<<<<

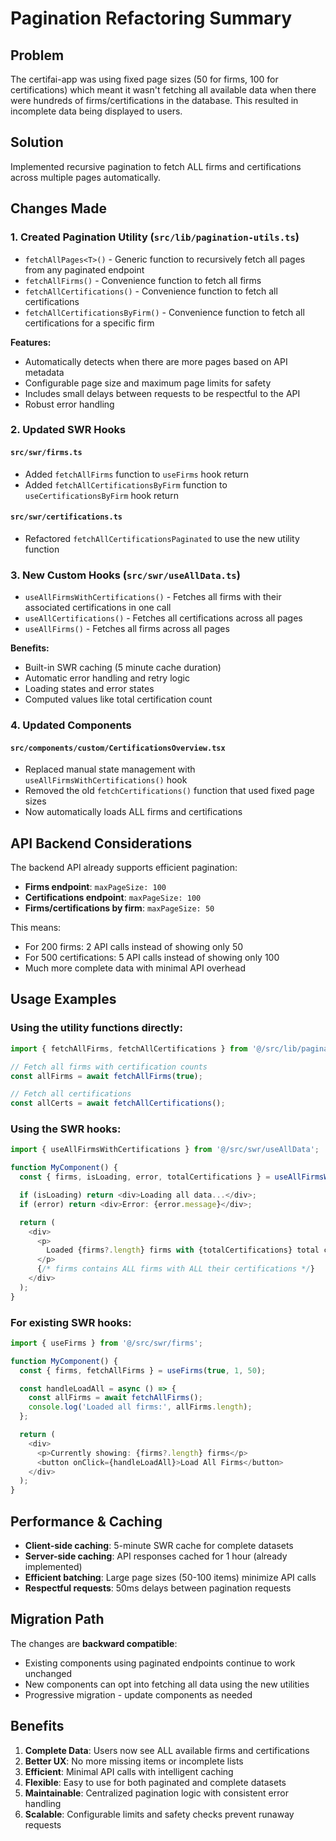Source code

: # Pagination Refactoring Summary

## Problem

The certifai-app was using fixed page sizes (50 for firms, 100 for certifications) which meant it wasn't fetching all available data when there were hundreds of firms/certifications in the database. This resulted in incomplete data being displayed to users.

## Solution

Implemented recursive pagination to fetch ALL firms and certifications across multiple pages automatically.

## Changes Made

### 1. Created Pagination Utility (`src/lib/pagination-utils.ts`)

- `fetchAllPages<T>()` - Generic function to recursively fetch all pages from any paginated endpoint
- `fetchAllFirms()` - Convenience function to fetch all firms
- `fetchAllCertifications()` - Convenience function to fetch all certifications
- `fetchAllCertificationsByFirm()` - Convenience function to fetch all certifications for a specific firm

**Features:**

- Automatically detects when there are more pages based on API metadata
- Configurable page size and maximum page limits for safety
- Includes small delays between requests to be respectful to the API
- Robust error handling

### 2. Updated SWR Hooks

#### `src/swr/firms.ts`

- Added `fetchAllFirms` function to `useFirms` hook return
- Added `fetchAllCertificationsByFirm` function to `useCertificationsByFirm` hook return

#### `src/swr/certifications.ts`

- Refactored `fetchAllCertificationsPaginated` to use the new utility function

### 3. New Custom Hooks (`src/swr/useAllData.ts`)

- `useAllFirmsWithCertifications()` - Fetches all firms with their associated certifications in one call
- `useAllCertifications()` - Fetches all certifications across all pages
- `useAllFirms()` - Fetches all firms across all pages

**Benefits:**

- Built-in SWR caching (5 minute cache duration)
- Automatic error handling and retry logic
- Loading states and error states
- Computed values like total certification count

### 4. Updated Components

#### `src/components/custom/CertificationsOverview.tsx`

- Replaced manual state management with `useAllFirmsWithCertifications()` hook
- Removed the old `fetchCertifications()` function that used fixed page sizes
- Now automatically loads ALL firms and certifications

## API Backend Considerations

The backend API already supports efficient pagination:

- **Firms endpoint**: `maxPageSize: 100`
- **Certifications endpoint**: `maxPageSize: 100`
- **Firms/certifications by firm**: `maxPageSize: 50`

This means:

- For 200 firms: 2 API calls instead of showing only 50
- For 500 certifications: 5 API calls instead of showing only 100
- Much more complete data with minimal API overhead

## Usage Examples

### Using the utility functions directly:

```typescript
import { fetchAllFirms, fetchAllCertifications } from '@/src/lib/pagination-utils';

// Fetch all firms with certification counts
const allFirms = await fetchAllFirms(true);

// Fetch all certifications
const allCerts = await fetchAllCertifications();
```

### Using the SWR hooks:

```typescript
import { useAllFirmsWithCertifications } from '@/src/swr/useAllData';

function MyComponent() {
  const { firms, isLoading, error, totalCertifications } = useAllFirmsWithCertifications();

  if (isLoading) return <div>Loading all data...</div>;
  if (error) return <div>Error: {error.message}</div>;

  return (
    <div>
      <p>
        Loaded {firms?.length} firms with {totalCertifications} total certifications
      </p>
      {/* firms contains ALL firms with ALL their certifications */}
    </div>
  );
}
```

### For existing SWR hooks:

```typescript
import { useFirms } from '@/src/swr/firms';

function MyComponent() {
  const { firms, fetchAllFirms } = useFirms(true, 1, 50);

  const handleLoadAll = async () => {
    const allFirms = await fetchAllFirms();
    console.log('Loaded all firms:', allFirms.length);
  };

  return (
    <div>
      <p>Currently showing: {firms?.length} firms</p>
      <button onClick={handleLoadAll}>Load All Firms</button>
    </div>
  );
}
```

## Performance & Caching

- **Client-side caching**: 5-minute SWR cache for complete datasets
- **Server-side caching**: API responses cached for 1 hour (already implemented)
- **Efficient batching**: Large page sizes (50-100 items) minimize API calls
- **Respectful requests**: 50ms delays between pagination requests

## Migration Path

The changes are **backward compatible**:

- Existing components using paginated endpoints continue to work unchanged
- New components can opt into fetching all data using the new utilities
- Progressive migration - update components as needed

## Benefits

1. **Complete Data**: Users now see ALL available firms and certifications
2. **Better UX**: No more missing items or incomplete lists
3. **Efficient**: Minimal API calls with intelligent caching
4. **Flexible**: Easy to use for both paginated and complete datasets
5. **Maintainable**: Centralized pagination logic with consistent error handling
6. **Scalable**: Configurable limits and safety checks prevent runaway requests
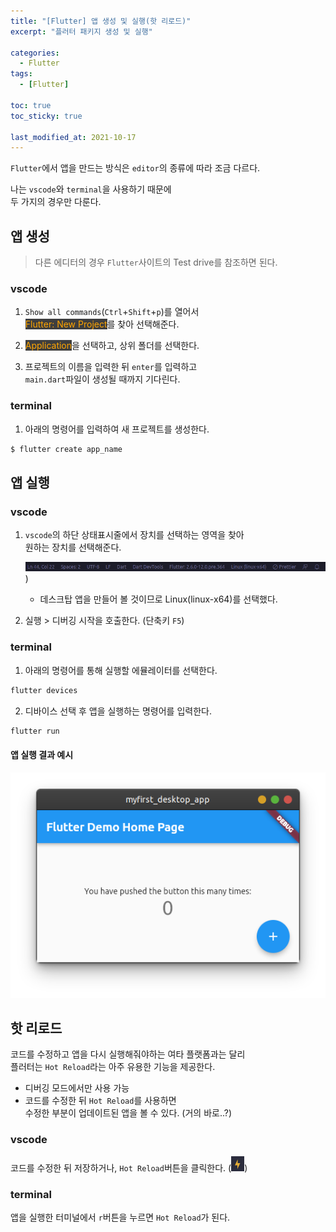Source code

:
 ```yaml
---
title: "[Flutter] 앱 생성 및 실행(핫 리로드)"
excerpt: "플러터 패키지 생성 및 실행"

categories:
  - Flutter
tags:
  - [Flutter]

toc: true
toc_sticky: true

last_modified_at: 2021-10-17
---
```


`Flutter`에서 앱을 만드는 방식은 `editor`의 종류에 따라 조금 다르다.

나는 `vscode`와 `terminal`을 사용하기 때문에   
두 가지의 경우만 다룬다.

## 앱 생성

> 다른 에디터의 경우 `Flutter`사이트의 Test drive를 참조하면 된다.

### vscode

1. `Show all commands`(`Ctrl`+`Shift`+`p`)를 열어서   
<mark style="background-color: #3e3e3e; color: orange;">Flutter: New Project</mark>를 찾아 선택해준다.

2. <mark style="background-color: #3e3e3e; color: orange;">Application</mark>을 선택하고, 상위 폴더를 선택한다.

3. 프로젝트의 이름을 입력한 뒤 `enter`를 입력하고   
`main.dart`파일이 생성될 때까지 기다린다.

### terminal

1. 아래의 명령어를 입력하여 새 프로젝트를 생성한다.

```bash
$ flutter create app_name
```

## 앱 실행

### vscode

1. `vscode`의 하단 상태표시줄에서 장치를 선택하는 영역을 찾아   
원하는 장치를 선택해준다.

    ![image](/images/flutter-image/vscode_statusbar_select.png))

    * 데스크탑 앱을 만들어 볼 것이므로 Linux(linux-x64)를 선택했다.

2. 실행 > 디버깅 시작을 호출한다. (단축키 `F5`)

### terminal

1. 아래의 명령어를 통해 실행할 에뮬레이터를 선택한다.

```bash
flutter devices
```

2. 디바이스 선택 후 앱을 실행하는 명령어를 입력한다.

```bash
flutter run
```

#### 앱 실행 결과 예시

![sample image](/images/flutter-image/run_app_sample.png)

## 핫 리로드

코드를 수정하고 앱을 다시 실행해줘야하는 여타 플랫폼과는 달리   
플러터는 `Hot Reload`라는 아주 유용한 기능을 제공한다.

* 디버깅 모드에서만 사용 가능
* 코드를 수정한 뒤 `Hot Reload`를 사용하면   
수정한 부분이 업데이트된 앱을 볼 수 있다. (거의 바로..?)

### vscode 

코드를 수정한 뒤 저장하거나, `Hot Reload`버튼을 클릭한다. (![hot reload](/images/flutter-image/hot_reload_button.png))

### terminal

앱을 실행한 터미널에서 `r`버튼을 누르면 `Hot Reload`가 된다.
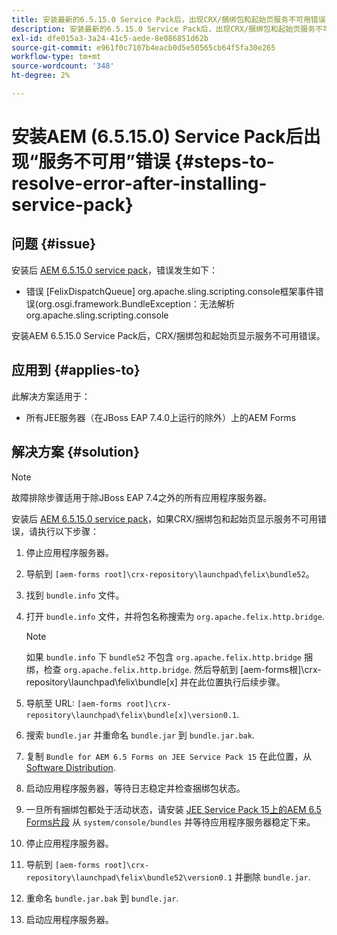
 ```yaml
---
title: 安装最新的6.5.15.0 Service Pack后，出现CRX/捆绑包和起始页服务不可用错误
description: 安装最新的6.5.15.0 Service Pack后，出现CRX/捆绑包和起始页服务不可用错误
exl-id: dfe015a3-3a24-41c5-aede-8e086851d62b
source-git-commit: e961f0c7107b4eacb0d5e50565cb64f5fa30e265
workflow-type: tm+mt
source-wordcount: '348'
ht-degree: 2%

---
```


# 安装AEM (6.5.15.0) Service Pack后出现“服务不可用”错误 {#steps-to-resolve-error-after-installing-service-pack}

## 问题 {#issue}

安装后 [AEM 6.5.15.0 service pack](https://experience.adobe.com/#/downloads/content/software-distribution/en/aem.html?package=/content/software-distribution/en/details.html/content/dam/aem/public/adobe/packages/cq650/servicepack/aem-service-pkg-6.5.15.0.zip)，错误发生如下：
* 错误 [FelixDispatchQueue] org.apache.sling.scripting.console框架事件错误(org.osgi.framework.BundleException：无法解析org.apache.sling.scripting.console

安装AEM 6.5.15.0 Service Pack后，CRX/捆绑包和起始页显示服务不可用错误。

## 应用到 {#applies-to}

此解决方案适用于：
* 所有JEE服务器（在JBoss EAP 7.4.0上运行的除外）上的AEM Forms

## 解决方案 {#solution}

>[!NOTE]
>
>故障排除步骤适用于除JBoss EAP 7.4之外的所有应用程序服务器。

安装后 [AEM 6.5.15.0 service pack](https://experience.adobe.com/#/downloads/content/software-distribution/en/aem.html?package=/content/software-distribution/en/details.html/content/dam/aem/public/adobe/packages/cq650/servicepack/aem-service-pkg-6.5.15.0.zip)，如果CRX/捆绑包和起始页显示服务不可用错误，请执行以下步骤：

1. 停止应用程序服务器。
1. 导航到 `[aem-forms root]\crx-repository\launchpad\felix\bundle52`。
1. 找到 `bundle.info` 文件。
1. 打开 `bundle.info` 文件，并将包名称搜索为 `org.apache.felix.http.bridge`.

   >[!NOTE]
   >
   >如果 `bundle.info` 下 `bundle52` 不包含 `org.apache.felix.http.bridge` 捆绑，检查 `org.apache.felix.http.bridge`. 然后导航到 [aem-forms根]\crx-repository\launchpad\felix\bundle[x] 并在此位置执行后续步骤。

1. 导航至 URL: `[aem-forms root]\crx-repository\launchpad\felix\bundle[x]\version0.1`.
1. 搜索 `bundle.jar` 并重命名 `bundle.jar` 到 `bundle.jar.bak`.
1. 复制 `Bundle for AEM 6.5 Forms on JEE Service Pack 15` 在此位置，从 [Software Distribution](https://experience.adobe.com/#/downloads/content/software-distribution/en/aem.html?package=/content/software-distribution/en/details.html/content/dam/aem/public/adobe/packages/cq650/featurepack/bundle.jar).
1. 启动应用程序服务器，等待日志稳定并检查捆绑包状态。
1. 一旦所有捆绑包都处于活动状态，请安装 [JEE Service Pack 15上的AEM 6.5 Forms片段](https://experience.adobe.com/#/downloads/content/software-distribution/en/aem.html?package=/content/software-distribution/en/details.html/content/dam/aem/public/adobe/packages/cq650/featurepack/org.apache.felix.http.servlet-api-1.2.0_fragment_full.jar) 从 `system/console/bundles` 并等待应用程序服务器稳定下来。
1. 停止应用程序服务器。
1. 导航到 `[aem-forms root]\crx-repository\launchpad\felix\bundle52\version0.1` 并删除 `bundle.jar`.
1. 重命名 `bundle.jar.bak` 到 `bundle.jar`.
1. 启动应用程序服务器。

>>>>

Problem requirements: Copy each line of the listing that holds the word "명령어를".

Task answer:
1. 아래의 명령어를 입력하여 새 프로젝트를 생성한다.
1. 아래의 명령어를 통해 실행할 에뮬레이터를 선택한다.
2. 디바이스 선택 후 앱을 실행하는 명령어를 입력한다.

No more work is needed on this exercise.